• _Task_:
For the entries below, the expected answer is the line with "http://superbits.tv:2095/f3mjsuhB/or3k9Sgb/172362", the line with "http://superbits.tv:2095/f3mjsuhB/or3k9Sgb/12008", and every line between them, exactly as written, and nothing more.

Collected data entries
# # # # # # #

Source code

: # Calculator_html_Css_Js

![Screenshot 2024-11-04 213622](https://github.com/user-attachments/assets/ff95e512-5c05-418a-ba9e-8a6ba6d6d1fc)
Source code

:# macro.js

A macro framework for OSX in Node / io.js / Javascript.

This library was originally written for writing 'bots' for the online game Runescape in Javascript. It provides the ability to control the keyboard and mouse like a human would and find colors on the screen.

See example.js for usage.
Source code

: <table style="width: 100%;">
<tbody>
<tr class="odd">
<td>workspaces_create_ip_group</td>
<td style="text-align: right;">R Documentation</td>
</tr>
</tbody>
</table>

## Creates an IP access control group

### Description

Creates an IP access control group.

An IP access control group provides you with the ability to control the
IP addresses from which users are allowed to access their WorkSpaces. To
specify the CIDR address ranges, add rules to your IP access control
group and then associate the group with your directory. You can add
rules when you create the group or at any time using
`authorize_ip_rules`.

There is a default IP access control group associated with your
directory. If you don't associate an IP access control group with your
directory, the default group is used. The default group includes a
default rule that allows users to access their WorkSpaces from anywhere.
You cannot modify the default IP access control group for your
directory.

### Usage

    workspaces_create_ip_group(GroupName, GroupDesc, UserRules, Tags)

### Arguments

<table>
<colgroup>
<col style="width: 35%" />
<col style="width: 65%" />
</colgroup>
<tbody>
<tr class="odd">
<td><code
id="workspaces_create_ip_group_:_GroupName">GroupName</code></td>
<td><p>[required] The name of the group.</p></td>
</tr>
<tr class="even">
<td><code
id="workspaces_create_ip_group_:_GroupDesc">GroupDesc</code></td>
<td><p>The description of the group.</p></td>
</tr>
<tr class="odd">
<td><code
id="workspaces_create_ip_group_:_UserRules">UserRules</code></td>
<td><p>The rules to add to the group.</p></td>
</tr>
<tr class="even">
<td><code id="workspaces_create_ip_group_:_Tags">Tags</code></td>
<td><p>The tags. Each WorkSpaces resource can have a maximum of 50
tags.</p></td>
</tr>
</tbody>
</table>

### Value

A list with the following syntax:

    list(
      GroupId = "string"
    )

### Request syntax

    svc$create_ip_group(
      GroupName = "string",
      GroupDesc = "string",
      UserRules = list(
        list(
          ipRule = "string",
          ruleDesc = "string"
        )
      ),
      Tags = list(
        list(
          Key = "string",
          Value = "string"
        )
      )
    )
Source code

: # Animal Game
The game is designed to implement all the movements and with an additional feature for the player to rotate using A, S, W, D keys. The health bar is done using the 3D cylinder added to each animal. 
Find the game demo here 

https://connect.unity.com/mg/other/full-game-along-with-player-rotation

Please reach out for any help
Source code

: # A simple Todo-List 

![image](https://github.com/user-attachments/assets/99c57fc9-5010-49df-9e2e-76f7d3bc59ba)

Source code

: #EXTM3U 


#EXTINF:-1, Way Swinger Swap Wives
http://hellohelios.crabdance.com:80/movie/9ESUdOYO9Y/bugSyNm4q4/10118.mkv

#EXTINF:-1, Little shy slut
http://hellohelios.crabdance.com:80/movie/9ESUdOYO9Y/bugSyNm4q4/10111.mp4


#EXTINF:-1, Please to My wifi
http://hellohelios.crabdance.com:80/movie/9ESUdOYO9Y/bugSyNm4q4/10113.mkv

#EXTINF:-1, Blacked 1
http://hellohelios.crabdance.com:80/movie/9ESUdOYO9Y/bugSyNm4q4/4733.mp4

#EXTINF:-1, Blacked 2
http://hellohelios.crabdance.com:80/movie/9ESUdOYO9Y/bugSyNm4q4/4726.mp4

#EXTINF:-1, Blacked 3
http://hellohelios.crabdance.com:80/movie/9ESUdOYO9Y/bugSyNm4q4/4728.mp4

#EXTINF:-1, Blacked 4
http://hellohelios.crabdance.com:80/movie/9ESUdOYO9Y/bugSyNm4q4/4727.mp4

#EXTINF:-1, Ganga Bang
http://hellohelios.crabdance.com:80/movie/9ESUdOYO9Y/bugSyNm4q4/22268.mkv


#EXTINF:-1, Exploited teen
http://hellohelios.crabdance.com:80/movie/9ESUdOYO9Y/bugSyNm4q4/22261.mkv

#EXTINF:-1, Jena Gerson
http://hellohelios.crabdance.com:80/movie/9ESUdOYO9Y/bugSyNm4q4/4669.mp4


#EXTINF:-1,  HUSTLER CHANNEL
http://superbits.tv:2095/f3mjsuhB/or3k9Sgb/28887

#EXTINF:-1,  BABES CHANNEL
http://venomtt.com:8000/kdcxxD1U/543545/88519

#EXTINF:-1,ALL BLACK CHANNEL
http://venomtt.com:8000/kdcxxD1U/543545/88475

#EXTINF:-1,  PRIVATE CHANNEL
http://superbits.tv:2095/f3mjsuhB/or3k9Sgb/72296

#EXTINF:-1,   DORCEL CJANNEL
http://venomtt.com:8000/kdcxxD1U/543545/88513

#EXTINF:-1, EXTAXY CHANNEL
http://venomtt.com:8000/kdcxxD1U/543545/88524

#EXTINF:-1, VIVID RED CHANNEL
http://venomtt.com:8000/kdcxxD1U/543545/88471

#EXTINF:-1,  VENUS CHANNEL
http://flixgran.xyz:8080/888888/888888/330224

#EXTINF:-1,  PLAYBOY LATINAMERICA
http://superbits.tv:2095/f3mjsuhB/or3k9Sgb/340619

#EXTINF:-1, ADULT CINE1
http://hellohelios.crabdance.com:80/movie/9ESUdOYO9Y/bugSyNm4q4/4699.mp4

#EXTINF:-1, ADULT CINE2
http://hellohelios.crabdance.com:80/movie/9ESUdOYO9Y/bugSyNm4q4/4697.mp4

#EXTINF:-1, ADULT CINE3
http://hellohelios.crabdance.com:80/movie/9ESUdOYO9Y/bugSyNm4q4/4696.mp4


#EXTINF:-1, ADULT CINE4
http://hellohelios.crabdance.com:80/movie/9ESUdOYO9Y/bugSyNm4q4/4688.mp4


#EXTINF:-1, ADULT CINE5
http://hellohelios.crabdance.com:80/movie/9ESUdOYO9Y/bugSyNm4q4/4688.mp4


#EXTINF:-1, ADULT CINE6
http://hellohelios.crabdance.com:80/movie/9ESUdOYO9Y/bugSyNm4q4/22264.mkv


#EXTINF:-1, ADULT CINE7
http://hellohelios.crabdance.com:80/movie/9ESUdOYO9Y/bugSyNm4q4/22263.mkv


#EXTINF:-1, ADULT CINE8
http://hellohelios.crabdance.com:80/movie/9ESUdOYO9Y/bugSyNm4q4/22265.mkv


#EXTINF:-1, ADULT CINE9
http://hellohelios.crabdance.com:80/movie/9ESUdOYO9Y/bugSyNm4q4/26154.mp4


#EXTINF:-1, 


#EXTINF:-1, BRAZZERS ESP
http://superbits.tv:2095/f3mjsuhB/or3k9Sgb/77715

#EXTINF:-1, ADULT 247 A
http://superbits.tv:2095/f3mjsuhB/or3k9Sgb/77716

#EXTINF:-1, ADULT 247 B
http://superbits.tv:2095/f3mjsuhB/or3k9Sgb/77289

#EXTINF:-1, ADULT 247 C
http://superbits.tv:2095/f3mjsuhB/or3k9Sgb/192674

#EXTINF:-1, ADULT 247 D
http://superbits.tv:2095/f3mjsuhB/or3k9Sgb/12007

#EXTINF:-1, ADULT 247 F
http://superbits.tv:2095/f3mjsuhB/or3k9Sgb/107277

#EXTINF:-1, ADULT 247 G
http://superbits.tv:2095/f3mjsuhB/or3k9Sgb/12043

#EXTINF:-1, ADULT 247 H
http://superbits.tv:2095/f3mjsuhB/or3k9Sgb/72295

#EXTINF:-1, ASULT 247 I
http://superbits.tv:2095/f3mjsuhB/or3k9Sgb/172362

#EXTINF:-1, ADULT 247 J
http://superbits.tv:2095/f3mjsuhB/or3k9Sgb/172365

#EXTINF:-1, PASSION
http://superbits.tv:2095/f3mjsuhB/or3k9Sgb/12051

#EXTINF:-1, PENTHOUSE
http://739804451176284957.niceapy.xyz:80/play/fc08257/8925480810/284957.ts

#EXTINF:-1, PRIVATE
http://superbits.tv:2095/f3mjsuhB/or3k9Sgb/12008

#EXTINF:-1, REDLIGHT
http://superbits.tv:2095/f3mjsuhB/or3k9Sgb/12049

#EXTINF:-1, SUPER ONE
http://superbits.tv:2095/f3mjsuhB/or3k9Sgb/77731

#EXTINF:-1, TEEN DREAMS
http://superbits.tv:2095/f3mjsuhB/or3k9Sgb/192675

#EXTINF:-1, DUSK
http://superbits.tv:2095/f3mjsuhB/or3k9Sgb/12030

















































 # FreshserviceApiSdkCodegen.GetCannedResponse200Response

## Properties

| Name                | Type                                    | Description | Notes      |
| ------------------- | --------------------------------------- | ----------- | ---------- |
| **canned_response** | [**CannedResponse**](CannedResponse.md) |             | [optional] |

# # # # # # #

• _Finished task_:
http://superbits.tv:2095/f3mjsuhB/or3k9Sgb/172362

#EXTINF:-1, ADULT 247 J
http://superbits.tv:2095/f3mjsuhB/or3k9Sgb/172365

#EXTINF:-1, PASSION
http://superbits.tv:2095/f3mjsuhB/or3k9Sgb/12051

#EXTINF:-1, PENTHOUSE
http://739804451176284957.niceapy.xyz:80/play/fc08257/8925480810/284957.ts

#EXTINF:-1, PRIVATE
http://superbits.tv:2095/f3mjsuhB/or3k9Sgb/12008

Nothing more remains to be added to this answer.